## What you are asked to do
When you reach the line in the listing below that contains "4. De recente", begin returning lines exactly as written, and stop after the line that contains "## 🚧 Planned". Return no other lines.

## Supplied records
□ □ □ □
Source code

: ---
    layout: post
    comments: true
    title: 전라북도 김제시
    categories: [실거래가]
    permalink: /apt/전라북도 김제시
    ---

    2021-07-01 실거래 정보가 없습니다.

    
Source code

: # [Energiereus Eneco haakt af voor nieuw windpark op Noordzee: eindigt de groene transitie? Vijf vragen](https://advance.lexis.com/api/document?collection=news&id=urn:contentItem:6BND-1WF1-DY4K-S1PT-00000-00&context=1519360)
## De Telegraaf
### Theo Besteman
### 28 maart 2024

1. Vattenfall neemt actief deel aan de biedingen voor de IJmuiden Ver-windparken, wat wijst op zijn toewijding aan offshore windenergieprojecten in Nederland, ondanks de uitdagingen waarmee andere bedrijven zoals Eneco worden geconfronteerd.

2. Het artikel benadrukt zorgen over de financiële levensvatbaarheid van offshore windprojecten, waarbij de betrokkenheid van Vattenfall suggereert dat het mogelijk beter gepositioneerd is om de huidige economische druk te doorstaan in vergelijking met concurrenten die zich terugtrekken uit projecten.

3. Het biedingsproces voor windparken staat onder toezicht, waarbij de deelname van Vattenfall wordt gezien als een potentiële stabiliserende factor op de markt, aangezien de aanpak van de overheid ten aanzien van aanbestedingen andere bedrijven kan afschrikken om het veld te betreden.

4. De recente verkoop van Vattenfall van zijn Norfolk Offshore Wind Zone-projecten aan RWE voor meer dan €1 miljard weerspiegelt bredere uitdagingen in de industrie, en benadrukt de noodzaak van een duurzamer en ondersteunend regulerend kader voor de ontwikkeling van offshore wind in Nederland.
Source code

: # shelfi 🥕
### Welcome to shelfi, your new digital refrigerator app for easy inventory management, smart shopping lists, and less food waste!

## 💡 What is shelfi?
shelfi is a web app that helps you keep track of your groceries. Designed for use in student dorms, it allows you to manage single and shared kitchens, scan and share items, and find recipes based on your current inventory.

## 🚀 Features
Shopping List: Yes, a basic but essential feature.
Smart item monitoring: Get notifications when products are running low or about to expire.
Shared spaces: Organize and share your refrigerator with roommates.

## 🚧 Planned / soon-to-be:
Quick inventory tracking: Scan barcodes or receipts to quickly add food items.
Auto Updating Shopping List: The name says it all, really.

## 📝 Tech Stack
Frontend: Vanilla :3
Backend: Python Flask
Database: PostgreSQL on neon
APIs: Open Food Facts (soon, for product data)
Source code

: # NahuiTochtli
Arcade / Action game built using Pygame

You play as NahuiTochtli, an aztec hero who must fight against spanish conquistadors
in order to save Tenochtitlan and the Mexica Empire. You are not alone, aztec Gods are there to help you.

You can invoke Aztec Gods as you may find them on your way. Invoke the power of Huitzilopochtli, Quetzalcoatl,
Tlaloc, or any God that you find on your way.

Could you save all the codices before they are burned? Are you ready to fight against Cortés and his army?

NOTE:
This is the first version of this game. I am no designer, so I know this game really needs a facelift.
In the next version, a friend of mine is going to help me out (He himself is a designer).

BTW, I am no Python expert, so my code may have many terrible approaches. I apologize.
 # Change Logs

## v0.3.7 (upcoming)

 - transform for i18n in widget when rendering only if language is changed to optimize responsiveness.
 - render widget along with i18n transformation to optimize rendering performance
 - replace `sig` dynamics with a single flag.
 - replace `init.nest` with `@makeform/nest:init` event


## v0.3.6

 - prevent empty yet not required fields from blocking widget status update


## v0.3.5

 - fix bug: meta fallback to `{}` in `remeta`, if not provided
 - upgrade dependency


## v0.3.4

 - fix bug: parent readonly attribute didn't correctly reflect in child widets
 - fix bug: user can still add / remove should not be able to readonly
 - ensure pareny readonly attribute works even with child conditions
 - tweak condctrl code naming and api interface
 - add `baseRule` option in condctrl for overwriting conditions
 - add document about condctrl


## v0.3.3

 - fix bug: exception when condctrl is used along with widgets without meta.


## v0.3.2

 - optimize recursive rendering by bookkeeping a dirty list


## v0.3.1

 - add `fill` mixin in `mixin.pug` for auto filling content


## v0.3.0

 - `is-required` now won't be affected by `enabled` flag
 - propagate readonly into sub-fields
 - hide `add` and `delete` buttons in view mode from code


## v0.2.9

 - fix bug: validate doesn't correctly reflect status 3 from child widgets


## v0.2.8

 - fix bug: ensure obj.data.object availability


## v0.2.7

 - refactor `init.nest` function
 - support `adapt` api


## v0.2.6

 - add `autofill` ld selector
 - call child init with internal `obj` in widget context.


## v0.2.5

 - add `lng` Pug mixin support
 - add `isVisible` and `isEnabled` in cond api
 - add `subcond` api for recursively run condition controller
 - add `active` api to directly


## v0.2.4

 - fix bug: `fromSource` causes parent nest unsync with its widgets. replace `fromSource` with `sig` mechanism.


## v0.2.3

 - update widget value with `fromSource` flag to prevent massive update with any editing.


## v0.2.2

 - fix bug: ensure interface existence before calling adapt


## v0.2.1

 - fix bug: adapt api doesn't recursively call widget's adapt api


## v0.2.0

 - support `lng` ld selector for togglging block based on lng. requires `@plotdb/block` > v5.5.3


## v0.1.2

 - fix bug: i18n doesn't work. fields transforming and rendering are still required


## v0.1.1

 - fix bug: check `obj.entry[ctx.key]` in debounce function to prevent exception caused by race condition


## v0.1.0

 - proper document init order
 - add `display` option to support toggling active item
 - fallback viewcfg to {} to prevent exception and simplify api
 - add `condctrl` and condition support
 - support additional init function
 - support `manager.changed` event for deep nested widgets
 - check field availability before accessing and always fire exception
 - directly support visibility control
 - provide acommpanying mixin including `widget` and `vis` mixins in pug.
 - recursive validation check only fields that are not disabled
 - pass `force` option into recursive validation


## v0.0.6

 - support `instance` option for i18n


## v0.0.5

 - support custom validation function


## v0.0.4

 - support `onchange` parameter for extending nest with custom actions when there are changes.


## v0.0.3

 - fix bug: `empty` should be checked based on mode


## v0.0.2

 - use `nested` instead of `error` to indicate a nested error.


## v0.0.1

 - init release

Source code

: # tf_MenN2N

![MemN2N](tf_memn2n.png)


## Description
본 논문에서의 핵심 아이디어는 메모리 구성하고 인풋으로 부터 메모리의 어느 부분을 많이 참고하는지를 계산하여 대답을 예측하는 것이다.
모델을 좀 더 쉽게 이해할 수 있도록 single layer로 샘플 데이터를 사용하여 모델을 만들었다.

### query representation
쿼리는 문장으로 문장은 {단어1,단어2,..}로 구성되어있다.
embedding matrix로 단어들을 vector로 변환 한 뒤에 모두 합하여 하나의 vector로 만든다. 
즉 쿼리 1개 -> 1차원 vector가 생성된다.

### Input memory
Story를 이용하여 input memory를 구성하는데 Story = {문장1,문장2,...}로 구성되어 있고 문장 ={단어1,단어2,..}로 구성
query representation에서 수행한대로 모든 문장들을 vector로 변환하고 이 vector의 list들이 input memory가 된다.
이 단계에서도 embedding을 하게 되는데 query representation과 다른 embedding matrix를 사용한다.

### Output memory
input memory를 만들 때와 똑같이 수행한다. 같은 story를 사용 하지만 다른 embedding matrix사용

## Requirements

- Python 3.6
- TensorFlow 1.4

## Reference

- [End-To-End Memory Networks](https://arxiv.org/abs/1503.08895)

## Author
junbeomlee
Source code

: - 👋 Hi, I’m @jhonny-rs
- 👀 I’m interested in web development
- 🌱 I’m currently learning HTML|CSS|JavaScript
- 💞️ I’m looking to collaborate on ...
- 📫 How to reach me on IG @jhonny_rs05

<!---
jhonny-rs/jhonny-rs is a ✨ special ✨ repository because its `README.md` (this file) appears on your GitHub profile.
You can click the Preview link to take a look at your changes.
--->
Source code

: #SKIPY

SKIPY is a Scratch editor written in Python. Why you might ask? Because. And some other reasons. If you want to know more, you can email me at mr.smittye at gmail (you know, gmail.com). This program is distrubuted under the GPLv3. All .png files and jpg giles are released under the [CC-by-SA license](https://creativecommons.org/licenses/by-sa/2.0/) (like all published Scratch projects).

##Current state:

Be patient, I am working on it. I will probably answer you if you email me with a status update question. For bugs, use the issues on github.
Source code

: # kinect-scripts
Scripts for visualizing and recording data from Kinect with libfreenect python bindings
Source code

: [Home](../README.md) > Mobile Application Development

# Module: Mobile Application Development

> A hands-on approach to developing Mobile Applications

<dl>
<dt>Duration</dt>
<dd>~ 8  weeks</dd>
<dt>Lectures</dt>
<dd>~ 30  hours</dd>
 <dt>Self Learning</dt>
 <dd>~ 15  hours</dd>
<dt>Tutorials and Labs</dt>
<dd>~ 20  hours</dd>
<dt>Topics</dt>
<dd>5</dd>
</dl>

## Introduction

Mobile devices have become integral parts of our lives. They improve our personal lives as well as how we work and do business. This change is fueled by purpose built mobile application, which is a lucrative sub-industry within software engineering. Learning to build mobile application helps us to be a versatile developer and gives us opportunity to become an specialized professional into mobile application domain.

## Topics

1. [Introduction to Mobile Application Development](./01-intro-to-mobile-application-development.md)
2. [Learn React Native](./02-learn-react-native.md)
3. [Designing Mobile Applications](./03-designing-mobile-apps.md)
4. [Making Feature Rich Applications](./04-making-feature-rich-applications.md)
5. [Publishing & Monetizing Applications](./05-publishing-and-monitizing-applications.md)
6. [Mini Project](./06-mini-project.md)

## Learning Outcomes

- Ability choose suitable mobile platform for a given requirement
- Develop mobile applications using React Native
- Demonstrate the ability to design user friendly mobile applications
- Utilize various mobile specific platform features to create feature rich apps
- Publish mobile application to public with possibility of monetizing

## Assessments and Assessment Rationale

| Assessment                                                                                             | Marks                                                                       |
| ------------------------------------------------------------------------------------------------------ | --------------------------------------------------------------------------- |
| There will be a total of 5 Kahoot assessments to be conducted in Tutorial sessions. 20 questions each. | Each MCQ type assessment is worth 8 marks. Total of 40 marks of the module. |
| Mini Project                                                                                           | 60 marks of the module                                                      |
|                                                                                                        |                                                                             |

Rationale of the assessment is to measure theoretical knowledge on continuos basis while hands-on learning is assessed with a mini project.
□ □ □ □
## Finished exercise
4. De recente verkoop van Vattenfall van zijn Norfolk Offshore Wind Zone-projecten aan RWE voor meer dan €1 miljard weerspiegelt bredere uitdagingen in de industrie, en benadrukt de noodzaak van een duurzamer en ondersteunend regulerend kader voor de ontwikkeling van offshore wind in Nederland.
Source code

: # shelfi 🥕
### Welcome to shelfi, your new digital refrigerator app for easy inventory management, smart shopping lists, and less food waste!

## 💡 What is shelfi?
shelfi is a web app that helps you keep track of your groceries. Designed for use in student dorms, it allows you to manage single and shared kitchens, scan and share items, and find recipes based on your current inventory.

## 🚀 Features
Shopping List: Yes, a basic but essential feature.
Smart item monitoring: Get notifications when products are running low or about to expire.
Shared spaces: Organize and share your refrigerator with roommates.

## 🚧 Planned / soon-to-be:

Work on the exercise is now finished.